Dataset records
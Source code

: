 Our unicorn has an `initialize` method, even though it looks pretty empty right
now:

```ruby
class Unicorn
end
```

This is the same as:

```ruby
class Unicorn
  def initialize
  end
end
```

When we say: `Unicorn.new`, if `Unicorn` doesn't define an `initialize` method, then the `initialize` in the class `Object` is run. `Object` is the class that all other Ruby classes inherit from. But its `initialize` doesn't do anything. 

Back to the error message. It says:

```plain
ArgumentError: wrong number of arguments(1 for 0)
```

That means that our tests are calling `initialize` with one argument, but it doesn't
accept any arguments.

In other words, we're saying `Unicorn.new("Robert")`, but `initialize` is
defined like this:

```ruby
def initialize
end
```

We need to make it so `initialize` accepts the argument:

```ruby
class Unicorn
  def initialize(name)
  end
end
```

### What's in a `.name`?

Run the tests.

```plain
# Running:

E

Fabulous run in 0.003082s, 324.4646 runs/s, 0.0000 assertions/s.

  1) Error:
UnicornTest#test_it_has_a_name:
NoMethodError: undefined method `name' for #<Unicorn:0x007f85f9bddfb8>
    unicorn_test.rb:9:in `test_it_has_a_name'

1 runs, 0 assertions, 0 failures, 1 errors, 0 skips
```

* * *

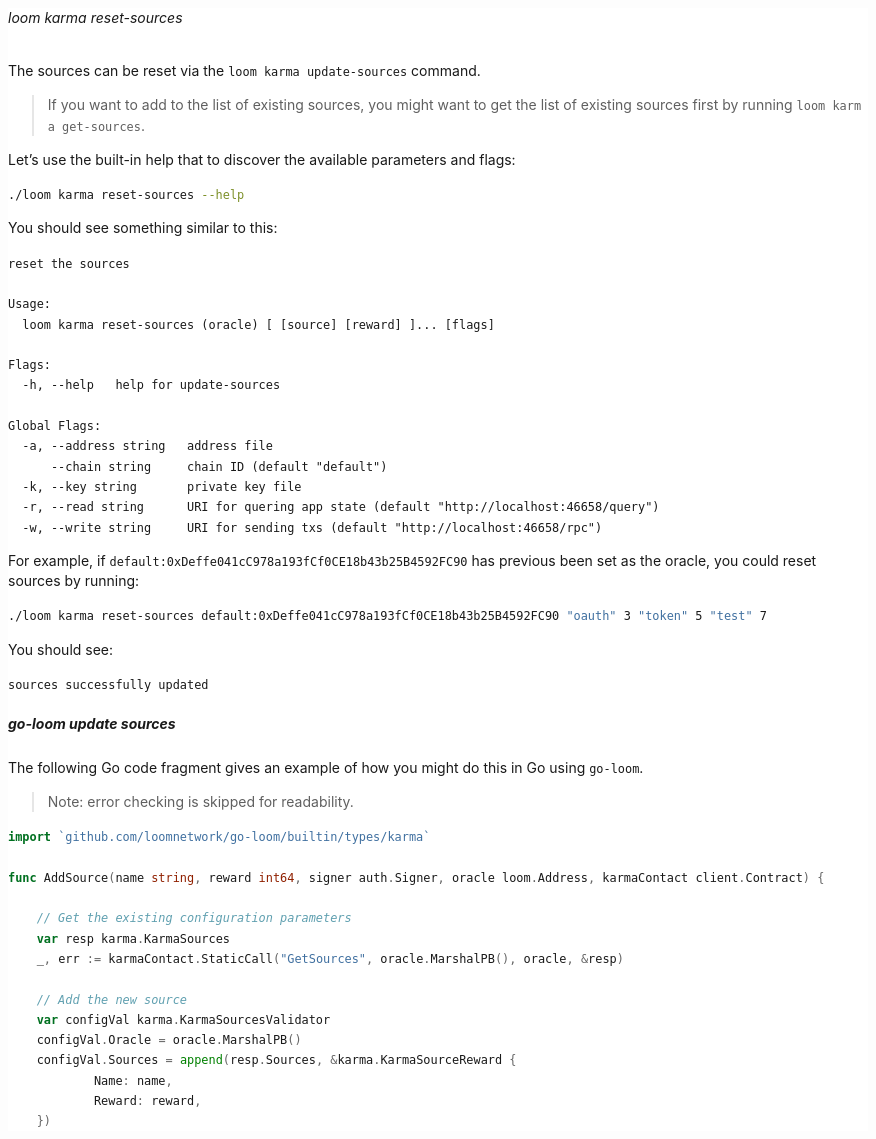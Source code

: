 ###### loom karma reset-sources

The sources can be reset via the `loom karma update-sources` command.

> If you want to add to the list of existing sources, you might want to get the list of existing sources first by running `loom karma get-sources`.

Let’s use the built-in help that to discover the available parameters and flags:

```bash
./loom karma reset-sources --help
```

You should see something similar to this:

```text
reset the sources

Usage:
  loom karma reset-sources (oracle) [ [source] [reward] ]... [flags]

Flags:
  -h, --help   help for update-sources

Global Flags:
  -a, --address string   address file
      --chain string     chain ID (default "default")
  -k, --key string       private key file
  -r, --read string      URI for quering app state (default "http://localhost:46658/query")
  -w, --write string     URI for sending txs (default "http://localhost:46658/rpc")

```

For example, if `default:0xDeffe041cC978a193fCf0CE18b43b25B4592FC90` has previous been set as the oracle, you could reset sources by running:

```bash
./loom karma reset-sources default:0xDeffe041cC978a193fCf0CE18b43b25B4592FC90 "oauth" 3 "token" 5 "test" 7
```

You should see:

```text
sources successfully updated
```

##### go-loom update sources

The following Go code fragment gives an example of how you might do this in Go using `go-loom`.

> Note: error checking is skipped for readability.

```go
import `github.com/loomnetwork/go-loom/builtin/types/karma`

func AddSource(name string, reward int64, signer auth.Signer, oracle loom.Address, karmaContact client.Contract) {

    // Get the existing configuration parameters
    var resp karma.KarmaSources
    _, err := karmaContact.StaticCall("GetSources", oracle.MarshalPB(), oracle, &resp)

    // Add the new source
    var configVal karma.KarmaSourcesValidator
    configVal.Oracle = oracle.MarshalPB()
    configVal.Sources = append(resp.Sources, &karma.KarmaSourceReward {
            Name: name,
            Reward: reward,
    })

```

# Task
Check each line of the data above for the word "string" and say how many lines contain it, giving nothing besides the number.

# Problem solution
6